Résumé :
· Les politiques monétaires de l’ASEAN 6 ont longtemps eu un seul objectif final : accompagner une stratégie de développement extravertie [1] ;
· Basées sur l’intégration commerciale internationale et l’attraction de capitaux, les politiques monétaires ont longtemps eu deux objectifs intermédiaires : la recherche de stabilité externe et la compétitivité internationale de l’industrie ;
· L’appréciation du Yen de 1985 et la crise de 1997 ont généré une double réticence à l’appréciation et à la dévaluation violente du taux de change qui ont mené à une recherche de stabilité « sous-évaluée »;
· Des gestions prudentes et un environnement favorable ont permis à ces autorités monétaires d’obtenir, jusqu’à récemment, crédibilité, stabilité et compétitivité ;
Une étude holistique des politiques monétaires de l’ASEAN 6 [2] peut passer pour une simplification abusive. La diversité de ces pays oblige toute étude approfondie à se pencher sur les spécificités de chacun, néanmoins les proximités géographiques et culturelles ont engendré une communauté de politiques monétaires autour de stratégies de développement similaires et interconnectés. Cette recherche de stabilité externe relativement indépendante des grandes théories économiques répond à des intérêts bien réels et une à histoire très concrète.
I. Des stratégies de développement similaires
Trois pays font office de référents régionaux pour le développement économique, la Corée de Sud, le Japon et Taiwan. Ils ont su par des politiques volontaristes rattraper les pays les plus avancés en moins d’un demi-siècle en partant de niveaux de développement extrêmement bas et sans dotation particulière en matière première.

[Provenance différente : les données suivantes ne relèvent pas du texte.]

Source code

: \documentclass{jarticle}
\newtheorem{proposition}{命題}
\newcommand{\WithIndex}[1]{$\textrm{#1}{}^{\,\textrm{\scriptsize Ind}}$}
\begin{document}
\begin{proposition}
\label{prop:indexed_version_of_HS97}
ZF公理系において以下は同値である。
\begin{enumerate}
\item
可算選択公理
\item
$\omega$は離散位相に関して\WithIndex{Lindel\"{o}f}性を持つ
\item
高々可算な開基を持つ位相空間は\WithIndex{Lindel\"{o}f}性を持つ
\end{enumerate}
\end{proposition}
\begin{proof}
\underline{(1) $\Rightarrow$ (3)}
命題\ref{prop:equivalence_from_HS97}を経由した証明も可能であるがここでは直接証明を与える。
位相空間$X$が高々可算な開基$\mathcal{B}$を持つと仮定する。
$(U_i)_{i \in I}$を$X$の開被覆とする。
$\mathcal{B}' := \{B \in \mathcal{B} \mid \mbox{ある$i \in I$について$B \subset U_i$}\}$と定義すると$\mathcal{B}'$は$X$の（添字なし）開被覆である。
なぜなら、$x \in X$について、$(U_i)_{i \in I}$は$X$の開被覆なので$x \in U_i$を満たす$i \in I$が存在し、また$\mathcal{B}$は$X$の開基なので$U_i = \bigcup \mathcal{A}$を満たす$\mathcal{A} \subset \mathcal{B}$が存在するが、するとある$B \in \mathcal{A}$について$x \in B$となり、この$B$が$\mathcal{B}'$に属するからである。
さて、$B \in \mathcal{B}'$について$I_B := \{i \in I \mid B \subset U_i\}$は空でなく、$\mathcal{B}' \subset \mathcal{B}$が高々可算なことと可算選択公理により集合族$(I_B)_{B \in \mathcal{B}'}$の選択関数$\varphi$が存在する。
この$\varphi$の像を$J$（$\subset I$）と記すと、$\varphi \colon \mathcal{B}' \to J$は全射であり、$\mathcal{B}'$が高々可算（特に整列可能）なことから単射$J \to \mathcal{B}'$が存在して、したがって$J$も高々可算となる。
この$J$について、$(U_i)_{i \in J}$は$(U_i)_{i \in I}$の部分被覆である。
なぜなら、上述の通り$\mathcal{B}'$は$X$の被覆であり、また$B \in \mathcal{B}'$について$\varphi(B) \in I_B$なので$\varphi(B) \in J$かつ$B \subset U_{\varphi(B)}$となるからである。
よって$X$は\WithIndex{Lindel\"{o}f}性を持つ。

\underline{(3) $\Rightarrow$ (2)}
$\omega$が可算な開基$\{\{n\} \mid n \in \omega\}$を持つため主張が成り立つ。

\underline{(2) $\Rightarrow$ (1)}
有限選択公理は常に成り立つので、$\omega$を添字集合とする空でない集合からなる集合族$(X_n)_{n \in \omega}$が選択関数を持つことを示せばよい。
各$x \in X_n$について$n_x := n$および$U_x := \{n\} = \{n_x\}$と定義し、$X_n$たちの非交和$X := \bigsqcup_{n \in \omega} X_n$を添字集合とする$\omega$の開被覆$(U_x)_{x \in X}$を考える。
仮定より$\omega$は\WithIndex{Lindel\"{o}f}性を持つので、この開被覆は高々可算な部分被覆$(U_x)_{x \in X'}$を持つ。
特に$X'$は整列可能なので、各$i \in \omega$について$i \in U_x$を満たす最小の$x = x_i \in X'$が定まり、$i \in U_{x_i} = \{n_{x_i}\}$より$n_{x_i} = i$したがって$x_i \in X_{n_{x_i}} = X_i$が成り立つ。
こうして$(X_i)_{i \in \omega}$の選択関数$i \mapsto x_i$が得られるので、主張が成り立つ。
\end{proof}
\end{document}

En ASEAN 6 des dirigeants méfiants à l’égard d’un « libéralisme occidental », se sont ouvertement inscrits dans les pas de ces réussites asiatiques, que ce soit Lee Kuan Yew (Singapour) dès les années 60 et 70, ou Mahatir (Malaisie), Soeharto (Indonésie) et Marcos (Philippines) avec plus ou moins de succès dans les années 80 et 90. Il en résulta des politiques dirigistes, plus qu’étatistes[3], au sein desquelles la monnaie restait un outil politique au service du développement. Cette stratégie se base sur des exportations manufacturières à faible valeur ajoutée (textile, assemblage, pièce électroniques simples) et l’attraction de capitaux étrangers pour pallier au déficit d’épargne domestique lié à une démographie très dynamique et un manque de capital tout en attirant des savoir-faire et des technologies. L’idée est que les industries doivent être aidées pour contribuer à la diffusion des savoir-faire, dans la lignée des théories hétérodoxes des industries naissantes et de l’industrie industrialisante.
Dans ce schéma, la monnaie doit être source de stabilité pour favoriser les investissements tout en contribuant à la compétitivité coût des pays via une sous-évaluation, le tout au service d’une industrialisation amenant au développement. Parfois initiées dans une optique domestique (Malaisie, Indonésie), ces stratégies ont rapidement toutes partagé une forte orientation à l’export.
Au cours de la décennie 80 et jusqu’au milieu des années 90, s’est développé en Asie du sud-est un appareil productif régional fragmenté, alimenté par des capitaux étrangers et avec pour destinataire final prédominant, parfois indirect, les pays industrialisés. Les gains liés à une dévaluation se voient d’autant plus réduits que la part des importations dans les intrants est forte (degré de pass-through faible). C’est à cette époque que l’association politique anticommuniste qu’était initialement l’ASEAN s’est dotée d’une visée commerciale avec pour objectif la création d’une zone de libre échange.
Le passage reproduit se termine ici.